>>>>

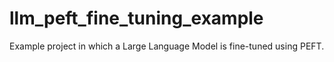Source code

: # llm_peft_fine_tuning_example
Example project in which a Large Language Model is fine-tuned using PEFT.
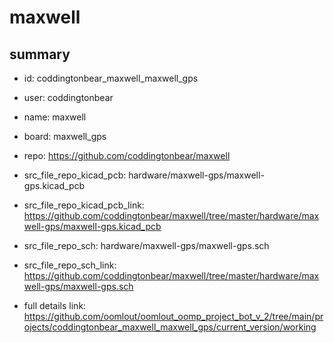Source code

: # maxwell
 
## summary 
* id: coddingtonbear_maxwell_maxwell_gps
* user: coddingtonbear
* name: maxwell
* board: maxwell_gps
* repo: https://github.com/coddingtonbear/maxwell
* src_file_repo_kicad_pcb: hardware/maxwell-gps/maxwell-gps.kicad_pcb
* src_file_repo_kicad_pcb_link: https://github.com/coddingtonbear/maxwell/tree/master/hardware/maxwell-gps/maxwell-gps.kicad_pcb


* src_file_repo_sch: hardware/maxwell-gps/maxwell-gps.sch
* src_file_repo_sch_link: https://github.com/coddingtonbear/maxwell/tree/master/hardware/maxwell-gps/maxwell-gps.sch
* full details link: https://github.com/oomlout/oomlout_oomp_project_bot_v_2/tree/main/projects/coddingtonbear_maxwell_maxwell_gps/current_version/working  







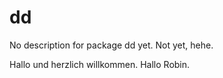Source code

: # dd

No description for package dd yet. Not yet, hehe.

Hallo und herzlich willkommen. Hallo Robin.
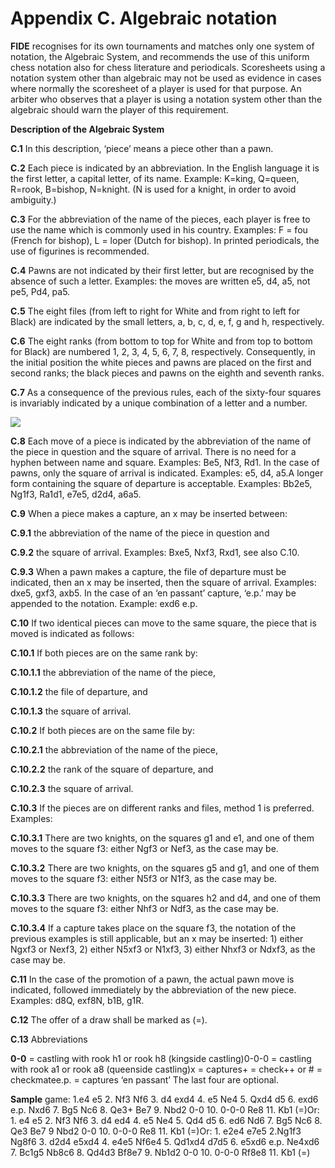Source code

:# Appendix C. Algebraic notation

**FIDE** recognises for its own tournaments and matches only one system of notation, the Algebraic System, and recommends the use of this uniform chess notation also for chess literature and periodicals. Scoresheets using a notation system other than algebraic may not be used as evidence in cases where normally the scoresheet of a player is used for that purpose. An arbiter who observes that a player is using a notation system other than the algebraic should warn the player of this requirement.

**Description of the Algebraic System**

**С.1** In this description, ‘piece’ means a piece other than a pawn.

**С.2** Each piece is indicated by an abbreviation. In the English language it is the first letter, a capital letter, of its name. Example: K=king, Q=queen, R=rook, B=bishop, N=knight. (N is used for a knight, in order to avoid ambiguity.)

**С.3** For the abbreviation of the name of the pieces, each player is free to use the name which is commonly used in his country. Examples: F = fou (French for bishop), L = loper (Dutch for bishop). In printed periodicals, the use of figurines is recommended.

**С.4** Pawns are not indicated by their first letter, but are recognised by the absence of such a letter. Examples: the moves are written e5, d4, a5, not pe5, Pd4, pa5.

**С.5** The eight files (from left to right for White and from right to left for Black) are indicated by the small letters, a, b, c, d, e, f, g and h, respectively.

**С.6** The eight ranks (from bottom to top for White and from top to bottom for Black) are numbered 1, 2, 3, 4, 5, 6, 7, 8, respectively. Consequently, in the initial position the white pieces and pawns are placed on the first and second ranks; the black pieces and pawns on the eighth and seventh ranks.

**С.7** As a consequence of the previous rules, each of the sixty-four squares is invariably indicated by a unique combination of a letter and a number.

![](../../images/fields.jpg)

**С.8** Each move of a piece is indicated by the abbreviation of the name of the piece in question and the square of arrival. There is no need for a hyphen between name and square. Examples: Be5, Nf3, Rd1. In the case of pawns, only the square of arrival is indicated. Examples: e5, d4, a5.A longer form containing the square of departure is acceptable. Examples: Bb2e5, Ng1f3, Ra1d1, e7e5, d2d4, a6a5.

**С.9** When a piece makes a capture, an x may be inserted between:

**С.9.1** the abbreviation of the name of the piece in question and

**С.9.2** the square of arrival. Examples: Bxe5, Nxf3, Rxd1, see also C.10.

**С.9.3** When a pawn makes a capture, the file of departure must be indicated, then an x may be inserted, then the square of arrival. Examples: dxe5, gxf3, axb5. In the case of an ‘en passant’ capture, ‘e.p.’ may be appended to the notation. Example: exd6 e.p.

**С.10** If two identical pieces can move to the same square, the piece that is moved is indicated as follows:

**С.10.1** If both pieces are on the same rank by:

**С.10.1.1** the abbreviation of the name of the piece,

**С.10.1.2** the file of departure, and

**С.10.1.3** the square of arrival.

**С.10.2** If both pieces are on the same file by:

**С.10.2.1** the abbreviation of the name of the piece,

**С.10.2.2** the rank of the square of departure, and

**С.10.2.3** the square of arrival.

**С.10.3** If the pieces are on different ranks and files, method 1 is preferred. Examples:

**С.10.3.1** There are two knights, on the squares g1 and e1, and one of them moves to the square f3: either Ngf3 or Nef3, as the case may be.

**С.10.3.2** There are two knights, on the squares g5 and g1, and one of them moves to the square f3: either N5f3 or N1f3, as the case may be.

**С.10.3.3** There are two knights, on the squares h2 and d4, and one of them moves to the square f3: either Nhf3 or Ndf3, as the case may be.

**С.10.3.4** If a capture takes place on the square f3, the notation of the previous examples is still applicable, but an x may be inserted: 1) either Ngxf3 or Nexf3, 2) either N5xf3 or N1xf3, 3) either Nhxf3 or Ndxf3, as the case may be.

**С.11** In the case of the promotion of a pawn, the actual pawn move is indicated, followed immediately by the abbreviation of the new piece. Examples: d8Q, exf8N, b1B, g1R.

**С.12** The offer of a draw shall be marked as (=).

**С.13** Abbreviations

**0-0** = castling with rook h1 or rook h8 (kingside castling)0-0-0 = castling with rook a1 or rook a8 (queenside castling)x = captures+ = check++ or # = checkmatee.p. = captures ‘en passant’ The last four are optional.

**Sample** game: 1.e4 e5 2. Nf3 Nf6 3. d4 exd4 4. e5 Ne4 5. Qxd4 d5 6. exd6 e.p. Nxd6 7. Bg5 Nc6 8. Qe3+ Be7 9. Nbd2 0-0 10. 0-0-0 Re8 11. Kb1 (=)Or: 1. e4 e5 2. Nf3 Nf6 3. d4 ed4 4. e5 Ne4 5. Qd4 d5 6. ed6 Nd6 7. Bg5 Nc6 8. Qe3 Be7 9 Nbd2 0-0 10. 0-0-0 Re8 11. Kb1 (=)Or: 1. e2e4 e7e5 2.Ng1f3 Ng8f6 3. d2d4 e5xd4 4. e4e5 Nf6e4 5. Qd1xd4 d7d5 6. e5xd6 e.p. Ne4xd6 7. Bc1g5 Nb8c6 8. Qd4d3 Bf8e7 9. Nb1d2 0-0 10. 0-0-0 Rf8e8 11. Kb1 (=)

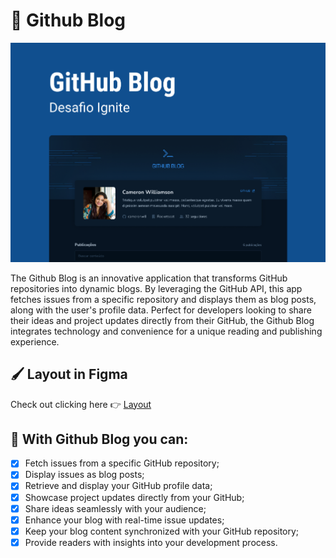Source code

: # 📝 Github Blog

![Github_Blog_Wallpaper](./src/assets/github_blog_wallpaper.png)

The Github Blog is an innovative application that transforms GitHub repositories into dynamic blogs. By leveraging the GitHub API, this app fetches issues from a specific repository and displays them as blog posts, along with the user's profile data. Perfect for developers looking to share their ideas and project updates directly from their GitHub, the Github Blog integrates technology and convenience for a unique reading and publishing experience.

## 🖌️ Layout in Figma

Check out clicking here 👉 [Layout](https://www.figma.com/design/YP87nyXprPixCN4JrJ1dBD/GitHub-Blog-(Community)?node-id=405-574&t=rL9oigjGfsPIwD8R-0)


## 🌟 With Github Blog you can:

- [x] Fetch issues from a specific GitHub repository;
- [x] Display issues as blog posts;
- [x] Retrieve and display your GitHub profile data;
- [x] Showcase project updates directly from your GitHub;
- [x] Share ideas seamlessly with your audience;
- [x] Enhance your blog with real-time issue updates;
- [x] Keep your blog content synchronized with your GitHub repository;
- [x] Provide readers with insights into your development process.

<<<<

All lines from the one containing "- [x] Retrieve" through the last line of the data, both included, are to be retyped exactly, and no other line belongs in the answer.

- [x] Retrieve and display your GitHub profile data;
- [x] Showcase project updates directly from your GitHub;
- [x] Share ideas seamlessly with your audience;
- [x] Enhance your blog with real-time issue updates;
- [x] Keep your blog content synchronized with your GitHub repository;
- [x] Provide readers with insights into your development process.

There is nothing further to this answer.